Exploring the Data-Driven Modeling Methods for Electrochemical Migration Failure of Printed Circuit Board

Abstract

Driven by the integration development of electronic products, the wiring density on printed circuit board (PCB) becomes higher continuously, which causes the possibility of electrochemical migration (ECM) of PCB under application environment is increased correspondingly.

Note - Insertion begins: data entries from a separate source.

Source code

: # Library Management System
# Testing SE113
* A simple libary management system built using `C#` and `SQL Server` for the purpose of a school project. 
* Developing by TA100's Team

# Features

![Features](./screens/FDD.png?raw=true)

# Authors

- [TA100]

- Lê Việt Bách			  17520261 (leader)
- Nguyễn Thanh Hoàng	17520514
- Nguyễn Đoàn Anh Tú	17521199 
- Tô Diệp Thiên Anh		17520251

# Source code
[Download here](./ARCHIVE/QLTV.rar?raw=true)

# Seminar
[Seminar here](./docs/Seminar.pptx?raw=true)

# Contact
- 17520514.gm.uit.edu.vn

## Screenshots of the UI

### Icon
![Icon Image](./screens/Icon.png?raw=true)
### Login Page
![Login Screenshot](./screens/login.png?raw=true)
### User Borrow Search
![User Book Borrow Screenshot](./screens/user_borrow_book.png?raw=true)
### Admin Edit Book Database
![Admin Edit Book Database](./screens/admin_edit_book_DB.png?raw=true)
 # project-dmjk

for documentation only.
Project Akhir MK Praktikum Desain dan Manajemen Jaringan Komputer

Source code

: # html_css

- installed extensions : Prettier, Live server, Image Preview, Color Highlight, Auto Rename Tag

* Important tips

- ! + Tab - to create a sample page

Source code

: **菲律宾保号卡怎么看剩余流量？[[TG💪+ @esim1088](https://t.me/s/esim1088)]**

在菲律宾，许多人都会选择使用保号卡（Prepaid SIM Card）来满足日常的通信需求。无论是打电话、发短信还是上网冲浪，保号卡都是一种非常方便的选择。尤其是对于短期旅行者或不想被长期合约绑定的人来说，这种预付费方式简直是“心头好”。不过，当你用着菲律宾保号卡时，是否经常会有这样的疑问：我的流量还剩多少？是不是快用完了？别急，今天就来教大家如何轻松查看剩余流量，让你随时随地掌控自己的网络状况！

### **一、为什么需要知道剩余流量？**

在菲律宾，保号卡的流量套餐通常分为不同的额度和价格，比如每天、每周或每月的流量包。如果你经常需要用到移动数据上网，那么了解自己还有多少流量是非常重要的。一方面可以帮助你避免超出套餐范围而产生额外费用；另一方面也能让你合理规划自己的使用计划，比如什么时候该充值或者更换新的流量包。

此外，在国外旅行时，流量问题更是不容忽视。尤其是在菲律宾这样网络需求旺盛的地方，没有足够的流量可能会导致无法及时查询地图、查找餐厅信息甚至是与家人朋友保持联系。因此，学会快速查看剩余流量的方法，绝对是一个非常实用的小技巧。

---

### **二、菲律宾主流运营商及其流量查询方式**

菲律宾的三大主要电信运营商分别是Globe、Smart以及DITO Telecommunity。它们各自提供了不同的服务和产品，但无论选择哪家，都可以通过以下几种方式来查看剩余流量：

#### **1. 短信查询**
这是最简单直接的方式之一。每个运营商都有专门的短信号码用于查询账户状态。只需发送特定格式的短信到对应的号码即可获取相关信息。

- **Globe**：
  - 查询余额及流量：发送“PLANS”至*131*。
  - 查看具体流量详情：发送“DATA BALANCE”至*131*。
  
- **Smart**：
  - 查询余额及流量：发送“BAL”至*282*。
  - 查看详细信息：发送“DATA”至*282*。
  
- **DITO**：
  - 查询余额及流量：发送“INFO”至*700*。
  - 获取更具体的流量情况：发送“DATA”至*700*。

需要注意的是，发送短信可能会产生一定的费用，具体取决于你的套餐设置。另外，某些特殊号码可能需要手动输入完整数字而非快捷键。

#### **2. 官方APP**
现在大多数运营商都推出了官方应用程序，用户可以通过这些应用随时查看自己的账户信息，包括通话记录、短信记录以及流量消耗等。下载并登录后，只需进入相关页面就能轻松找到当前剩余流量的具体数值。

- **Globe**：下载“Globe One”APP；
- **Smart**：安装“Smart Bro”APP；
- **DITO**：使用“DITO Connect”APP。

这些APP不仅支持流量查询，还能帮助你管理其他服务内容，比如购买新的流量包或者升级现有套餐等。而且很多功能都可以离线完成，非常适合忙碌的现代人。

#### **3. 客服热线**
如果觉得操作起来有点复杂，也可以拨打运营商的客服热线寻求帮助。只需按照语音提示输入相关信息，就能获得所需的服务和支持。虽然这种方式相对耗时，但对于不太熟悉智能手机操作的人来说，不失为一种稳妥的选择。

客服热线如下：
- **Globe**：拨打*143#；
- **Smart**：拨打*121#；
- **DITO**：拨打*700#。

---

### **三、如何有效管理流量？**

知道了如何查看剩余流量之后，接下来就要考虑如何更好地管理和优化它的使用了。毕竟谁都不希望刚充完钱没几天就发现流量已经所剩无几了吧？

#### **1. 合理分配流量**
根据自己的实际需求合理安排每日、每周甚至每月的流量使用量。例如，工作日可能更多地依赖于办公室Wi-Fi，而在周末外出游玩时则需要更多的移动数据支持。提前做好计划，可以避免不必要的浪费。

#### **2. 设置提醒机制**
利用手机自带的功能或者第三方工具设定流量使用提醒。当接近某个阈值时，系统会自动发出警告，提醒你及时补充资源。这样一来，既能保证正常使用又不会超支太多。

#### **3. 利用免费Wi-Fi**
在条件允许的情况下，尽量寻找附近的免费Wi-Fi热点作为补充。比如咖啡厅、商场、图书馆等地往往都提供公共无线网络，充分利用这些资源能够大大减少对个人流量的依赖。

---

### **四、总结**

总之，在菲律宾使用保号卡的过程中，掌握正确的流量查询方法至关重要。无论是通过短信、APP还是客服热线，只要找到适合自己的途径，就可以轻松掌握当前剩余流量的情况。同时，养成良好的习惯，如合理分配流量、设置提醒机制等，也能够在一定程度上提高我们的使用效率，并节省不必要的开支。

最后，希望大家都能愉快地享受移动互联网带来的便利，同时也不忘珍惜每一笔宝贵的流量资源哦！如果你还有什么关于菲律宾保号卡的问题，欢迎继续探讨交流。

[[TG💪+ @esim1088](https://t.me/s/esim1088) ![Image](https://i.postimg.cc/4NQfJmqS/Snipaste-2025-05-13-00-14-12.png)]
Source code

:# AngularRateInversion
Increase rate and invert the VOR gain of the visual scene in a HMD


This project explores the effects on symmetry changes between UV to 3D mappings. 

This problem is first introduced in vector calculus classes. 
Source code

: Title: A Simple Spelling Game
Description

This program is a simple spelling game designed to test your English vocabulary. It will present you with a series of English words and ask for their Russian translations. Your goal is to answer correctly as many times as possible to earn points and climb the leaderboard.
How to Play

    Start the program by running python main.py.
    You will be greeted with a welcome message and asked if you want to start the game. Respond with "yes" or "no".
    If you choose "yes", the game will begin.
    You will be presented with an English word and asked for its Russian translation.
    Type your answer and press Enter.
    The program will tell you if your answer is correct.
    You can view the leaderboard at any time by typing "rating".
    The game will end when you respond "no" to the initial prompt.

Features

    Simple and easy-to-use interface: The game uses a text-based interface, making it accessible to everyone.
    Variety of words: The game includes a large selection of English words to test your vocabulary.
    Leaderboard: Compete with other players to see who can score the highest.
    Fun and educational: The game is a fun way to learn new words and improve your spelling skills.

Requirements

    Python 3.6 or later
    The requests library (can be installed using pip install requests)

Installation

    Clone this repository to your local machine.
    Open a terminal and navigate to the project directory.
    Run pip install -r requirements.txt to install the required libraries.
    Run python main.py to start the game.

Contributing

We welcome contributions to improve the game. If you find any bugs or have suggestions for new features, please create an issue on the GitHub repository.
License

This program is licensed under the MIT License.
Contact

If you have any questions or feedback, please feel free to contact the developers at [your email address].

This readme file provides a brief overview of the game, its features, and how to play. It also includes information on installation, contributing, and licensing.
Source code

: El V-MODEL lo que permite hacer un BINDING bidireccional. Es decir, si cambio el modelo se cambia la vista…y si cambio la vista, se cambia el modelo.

Although the life models of ECM has been developed on single or multiple influencing factors, such as the temperature, the relative humidity, and the electric field strength on PCB, by empirical fitting or failure physics, the more complicated environmental conditions, such as dust contamination, made it further difficult for life modeling of ECM. Therefore, data-driven regression methods were proposed to realize the life modeling of ECM on PCB. In this paper, three methods of machine learning were applied on the life modeling of ECM, involving in support vector regression (SVR), gradient boosting regression trees (GBRTs), and random forests (RFs) regression algorithms. Taken as a representative PCB, the standard comb-pattern PCB was carried out the temperature humidity bias (THB) test to simulate the ECM process. The time to failure (TTF) of PCB was obtained from the surface insulation resistance curves during the simulation tests and forms the training and test set. The normalized mean squared error (NMSE) was used to explore the optimal parameters of these algorithms and to evaluate the life prediction effect of ECM on PCB. The modeling methods by machine learning were analyzed and compared with the model based on failure physics to prove the validity even under limited data size.